§ **WORK INSTRUCTIONS**
Look through the entries. Copy each line that has the word "rights".

────────────────────

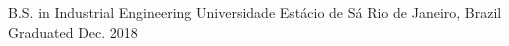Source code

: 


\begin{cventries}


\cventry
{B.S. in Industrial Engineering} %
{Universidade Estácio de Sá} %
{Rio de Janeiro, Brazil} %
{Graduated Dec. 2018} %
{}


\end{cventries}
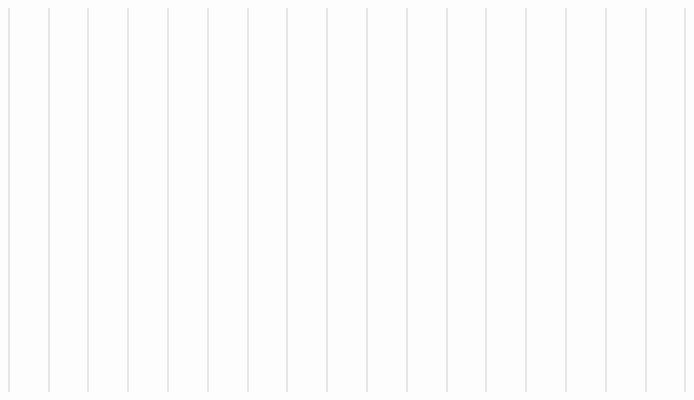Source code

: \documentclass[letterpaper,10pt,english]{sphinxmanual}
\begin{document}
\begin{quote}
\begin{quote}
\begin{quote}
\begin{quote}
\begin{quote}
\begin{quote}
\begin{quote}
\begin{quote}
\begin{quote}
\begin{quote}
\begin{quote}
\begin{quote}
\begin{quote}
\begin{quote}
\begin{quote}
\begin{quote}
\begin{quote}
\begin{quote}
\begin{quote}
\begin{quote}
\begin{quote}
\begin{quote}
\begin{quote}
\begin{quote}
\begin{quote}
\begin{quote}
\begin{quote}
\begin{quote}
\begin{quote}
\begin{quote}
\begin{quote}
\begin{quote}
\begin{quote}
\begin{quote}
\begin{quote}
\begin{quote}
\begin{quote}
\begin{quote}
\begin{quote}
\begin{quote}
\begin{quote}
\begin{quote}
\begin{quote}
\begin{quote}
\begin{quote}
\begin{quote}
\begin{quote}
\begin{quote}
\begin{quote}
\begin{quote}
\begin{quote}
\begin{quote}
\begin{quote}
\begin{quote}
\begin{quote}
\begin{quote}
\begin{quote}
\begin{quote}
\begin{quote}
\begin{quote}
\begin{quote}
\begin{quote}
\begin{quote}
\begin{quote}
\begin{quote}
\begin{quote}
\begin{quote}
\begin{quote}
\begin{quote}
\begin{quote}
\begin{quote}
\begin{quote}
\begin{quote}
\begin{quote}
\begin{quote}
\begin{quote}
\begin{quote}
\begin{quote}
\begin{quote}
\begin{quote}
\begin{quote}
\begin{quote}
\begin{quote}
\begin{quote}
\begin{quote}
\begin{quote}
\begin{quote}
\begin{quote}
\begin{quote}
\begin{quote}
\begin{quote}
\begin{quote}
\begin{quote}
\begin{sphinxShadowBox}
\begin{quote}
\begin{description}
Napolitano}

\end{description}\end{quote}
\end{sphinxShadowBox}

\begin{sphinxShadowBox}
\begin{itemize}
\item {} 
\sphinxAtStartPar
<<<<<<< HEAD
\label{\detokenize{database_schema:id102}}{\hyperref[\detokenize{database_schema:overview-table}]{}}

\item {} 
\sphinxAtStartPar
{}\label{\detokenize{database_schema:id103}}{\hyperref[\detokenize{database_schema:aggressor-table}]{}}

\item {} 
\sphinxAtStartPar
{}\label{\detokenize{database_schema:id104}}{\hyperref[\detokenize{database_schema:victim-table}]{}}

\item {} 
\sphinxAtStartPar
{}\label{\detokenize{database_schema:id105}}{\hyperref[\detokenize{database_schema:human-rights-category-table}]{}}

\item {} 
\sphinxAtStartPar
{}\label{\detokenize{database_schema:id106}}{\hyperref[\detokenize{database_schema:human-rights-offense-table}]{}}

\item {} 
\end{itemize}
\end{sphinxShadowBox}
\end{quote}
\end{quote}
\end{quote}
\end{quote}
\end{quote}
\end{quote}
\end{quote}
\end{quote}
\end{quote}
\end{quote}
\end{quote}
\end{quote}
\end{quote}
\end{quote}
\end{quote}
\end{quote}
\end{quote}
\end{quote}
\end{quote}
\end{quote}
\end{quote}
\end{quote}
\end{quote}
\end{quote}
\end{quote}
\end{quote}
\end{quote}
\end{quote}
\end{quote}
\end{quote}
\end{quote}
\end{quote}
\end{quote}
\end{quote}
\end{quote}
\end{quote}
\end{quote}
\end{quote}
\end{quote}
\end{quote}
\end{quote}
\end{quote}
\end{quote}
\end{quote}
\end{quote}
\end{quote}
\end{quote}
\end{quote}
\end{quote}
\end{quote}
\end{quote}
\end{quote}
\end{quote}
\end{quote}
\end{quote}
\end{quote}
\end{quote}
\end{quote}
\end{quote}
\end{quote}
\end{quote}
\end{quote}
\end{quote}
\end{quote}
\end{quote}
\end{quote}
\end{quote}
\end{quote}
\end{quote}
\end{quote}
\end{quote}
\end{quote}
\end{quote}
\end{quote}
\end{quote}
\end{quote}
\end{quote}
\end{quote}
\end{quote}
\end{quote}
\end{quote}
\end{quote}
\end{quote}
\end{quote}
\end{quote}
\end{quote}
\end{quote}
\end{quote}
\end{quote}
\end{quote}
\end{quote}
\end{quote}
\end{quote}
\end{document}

────────────────────

§ **YOUR RESPONSE**
{}\label{\detokenize{database_schema:id105}}{\hyperref[\detokenize{database_schema:human-rights-category-table}]{}}
{}\label{\detokenize{database_schema:id106}}{\hyperref[\detokenize{database_schema:human-rights-offense-table}]{}}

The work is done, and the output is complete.